In a double slit experiment the distance between the slits is 0.1 cm and the screen is placed at 50 cm from the slits plane. When one slit is covered with a transparent sheet having thickness t and refractive index n(=1.5), the central fringe shifts by 0.2 cm.
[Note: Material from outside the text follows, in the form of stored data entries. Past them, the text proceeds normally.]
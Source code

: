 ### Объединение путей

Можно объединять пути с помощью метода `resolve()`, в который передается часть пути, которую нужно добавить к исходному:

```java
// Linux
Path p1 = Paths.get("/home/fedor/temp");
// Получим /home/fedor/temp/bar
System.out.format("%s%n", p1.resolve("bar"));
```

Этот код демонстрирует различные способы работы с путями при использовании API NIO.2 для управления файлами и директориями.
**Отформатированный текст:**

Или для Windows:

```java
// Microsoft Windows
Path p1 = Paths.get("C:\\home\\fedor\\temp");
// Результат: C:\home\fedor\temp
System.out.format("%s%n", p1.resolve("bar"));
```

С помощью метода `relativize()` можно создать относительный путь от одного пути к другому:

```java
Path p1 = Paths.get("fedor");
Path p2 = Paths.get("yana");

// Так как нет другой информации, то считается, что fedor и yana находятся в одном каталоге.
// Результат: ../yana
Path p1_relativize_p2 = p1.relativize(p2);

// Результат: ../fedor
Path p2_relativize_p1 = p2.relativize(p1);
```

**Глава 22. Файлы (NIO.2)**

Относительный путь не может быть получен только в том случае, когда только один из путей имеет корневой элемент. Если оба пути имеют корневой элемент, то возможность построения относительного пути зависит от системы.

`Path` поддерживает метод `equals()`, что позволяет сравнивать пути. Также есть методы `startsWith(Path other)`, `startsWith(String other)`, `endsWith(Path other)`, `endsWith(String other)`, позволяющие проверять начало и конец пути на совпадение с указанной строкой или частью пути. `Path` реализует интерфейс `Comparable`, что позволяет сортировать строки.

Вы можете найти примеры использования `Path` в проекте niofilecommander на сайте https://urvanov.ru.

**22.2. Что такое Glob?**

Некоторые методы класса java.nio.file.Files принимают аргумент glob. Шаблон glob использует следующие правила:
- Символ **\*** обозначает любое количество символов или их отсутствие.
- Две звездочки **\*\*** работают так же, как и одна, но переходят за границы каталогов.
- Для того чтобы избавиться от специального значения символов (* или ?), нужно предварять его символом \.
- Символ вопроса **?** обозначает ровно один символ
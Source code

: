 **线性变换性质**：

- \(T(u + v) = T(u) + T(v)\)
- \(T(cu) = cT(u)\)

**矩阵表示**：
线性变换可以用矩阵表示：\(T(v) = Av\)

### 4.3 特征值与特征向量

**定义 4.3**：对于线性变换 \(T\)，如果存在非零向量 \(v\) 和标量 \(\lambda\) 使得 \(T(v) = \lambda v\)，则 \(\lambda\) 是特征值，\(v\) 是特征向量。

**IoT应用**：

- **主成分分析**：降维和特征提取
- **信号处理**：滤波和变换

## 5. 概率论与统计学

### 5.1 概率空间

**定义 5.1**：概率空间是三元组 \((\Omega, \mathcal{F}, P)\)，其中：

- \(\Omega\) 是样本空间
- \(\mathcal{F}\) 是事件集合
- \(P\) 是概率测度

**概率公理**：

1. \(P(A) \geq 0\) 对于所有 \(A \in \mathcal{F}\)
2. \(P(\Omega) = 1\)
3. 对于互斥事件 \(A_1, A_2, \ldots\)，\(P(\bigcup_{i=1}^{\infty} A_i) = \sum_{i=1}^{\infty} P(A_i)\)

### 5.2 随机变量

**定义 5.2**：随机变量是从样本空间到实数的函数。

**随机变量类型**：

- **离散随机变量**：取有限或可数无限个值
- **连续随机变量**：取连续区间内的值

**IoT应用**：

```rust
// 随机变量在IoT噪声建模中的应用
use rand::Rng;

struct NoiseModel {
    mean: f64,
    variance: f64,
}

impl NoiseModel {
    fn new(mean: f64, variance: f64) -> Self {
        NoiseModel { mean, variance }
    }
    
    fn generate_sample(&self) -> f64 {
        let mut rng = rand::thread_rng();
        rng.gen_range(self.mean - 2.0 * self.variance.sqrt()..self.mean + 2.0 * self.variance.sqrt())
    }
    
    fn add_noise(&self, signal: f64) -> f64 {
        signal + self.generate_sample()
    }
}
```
The value of t is____ cm

Let
$$d = 0.1 \text{ cm} = 1.0 \times 10^{-3} \text{ m}$$ be the slit separation,

$$D = 50 \text{ cm} = 0.5 \text{ m}$$ be the distance of the screen from the slits,

shift of the central fringe $$y_0 = 0.2 \text{ cm} = 0.2 \times 10^{-2} \text{ m} = 2.0 \times 10^{-3} \text{ m},$$

and refractive index of the sheet $$n = 1.5 \; \Rightarrow \; (n-1) = 0.5.$$

Insertion of a transparent sheet of thickness $$t$$ in front of one slit introduces an additional optical path difference
$$\Delta = (n-1)t.$$

The displacement of the central fringe on the screen is given by the formula
$$y_0 = \frac{(n-1)\,t\,D}{d} \quad -(1).$$

Rearranging $$(1)$$ for $$t$$:
$$t = \frac{y_0\,d}{(n-1)\,D} \quad -(2).$$

Substituting the numerical values into $$(2)$$:
$$t = \frac{\bigl(2.0 \times 10^{-3}\bigr)\bigl(1.0 \times 10^{-3}\bigr)}{0.5 \times 0.5}$$

$$t = \frac{2.0 \times 10^{-6}}{0.25}$$

$$t = 8.0 \times 10^{-6} \text{ m}.$$

Converting to centimetres:
$$t = 8.0 \times 10^{-6} \text{ m} \times 100 \frac{\text{cm}}{\text{m}} = 8.0 \times 10^{-4} \text{ cm}.$$

Therefore, the required thickness is $$8 \times 10^{-4} \text{ cm},$$ which corresponds to Option C.